## RECORDS PROVIDED:
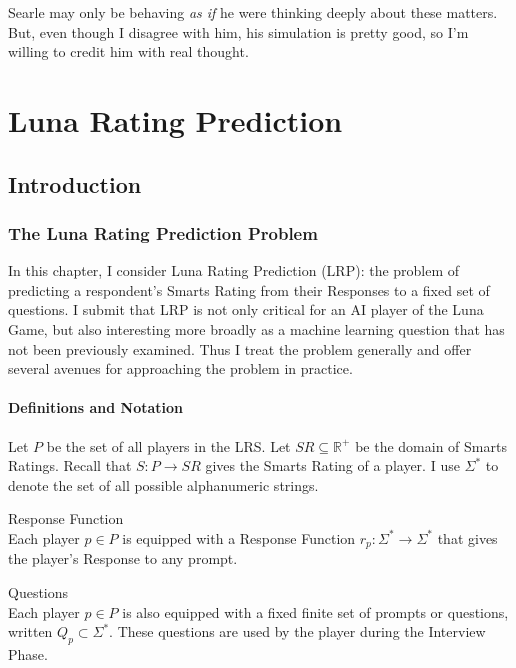 \begin{savequote}[75mm]
Searle may only be behaving \textit{as if} he were thinking deeply about these matters. But, even though I disagree with him, his simulation is pretty good, so I'm willing to credit him with real thought.
\end{savequote}

\chapter{Luna Rating Prediction}

\section{Introduction}
\subsection{The Luna Rating Prediction Problem}
In this chapter, I consider Luna Rating Prediction (LRP): the problem of predicting a respondent's  Smarts Rating from their Responses to a fixed set of questions. I submit that LRP is not only critical for an AI player of the Luna Game, but also interesting more broadly as a machine learning question that has not been previously examined. Thus I treat the problem generally and offer several avenues for approaching the problem in practice.

\subsubsection{Definitions and Notation}
Let $P$ be the set of all players in the LRS. Let $SR \subseteq \mathbb{R}^+$ be the domain of Smarts Ratings. Recall that $S : P \to SR$ gives the Smarts Rating of a player. I use $\Sigma^*$ to denote the set of all possible alphanumeric strings.

\theoremstyle{definition}
\begin{definition}{Response Function}\\
Each player $p \in P$ is equipped with a Response Function $r_p : \Sigma^* \to \Sigma^*$ that gives the player's Response to any prompt.
\end{definition}

\theoremstyle{definition}
\begin{definition}{Questions}\\
Each player $p \in P$ is also equipped with a fixed finite set of prompts or questions, written $Q_p \subset \Sigma^*$. These questions are used by the player during the Interview Phase. 
\end{definition}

## EXERCISE DIRECTIONS:
Copy out all the lines of the records that include "only".

## YOUR RESPONSE:
Searle may only be behaving \textit{as if} he were thinking deeply about these matters. But, even though I disagree with him, his simulation is pretty good, so I'm willing to credit him with real thought.
In this chapter, I consider Luna Rating Prediction (LRP): the problem of predicting a respondent's  Smarts Rating from their Responses to a fixed set of questions. I submit that LRP is not only critical for an AI player of the Luna Game, but also interesting more broadly as a machine learning question that has not been previously examined. Thus I treat the problem generally and offer several avenues for approaching the problem in practice.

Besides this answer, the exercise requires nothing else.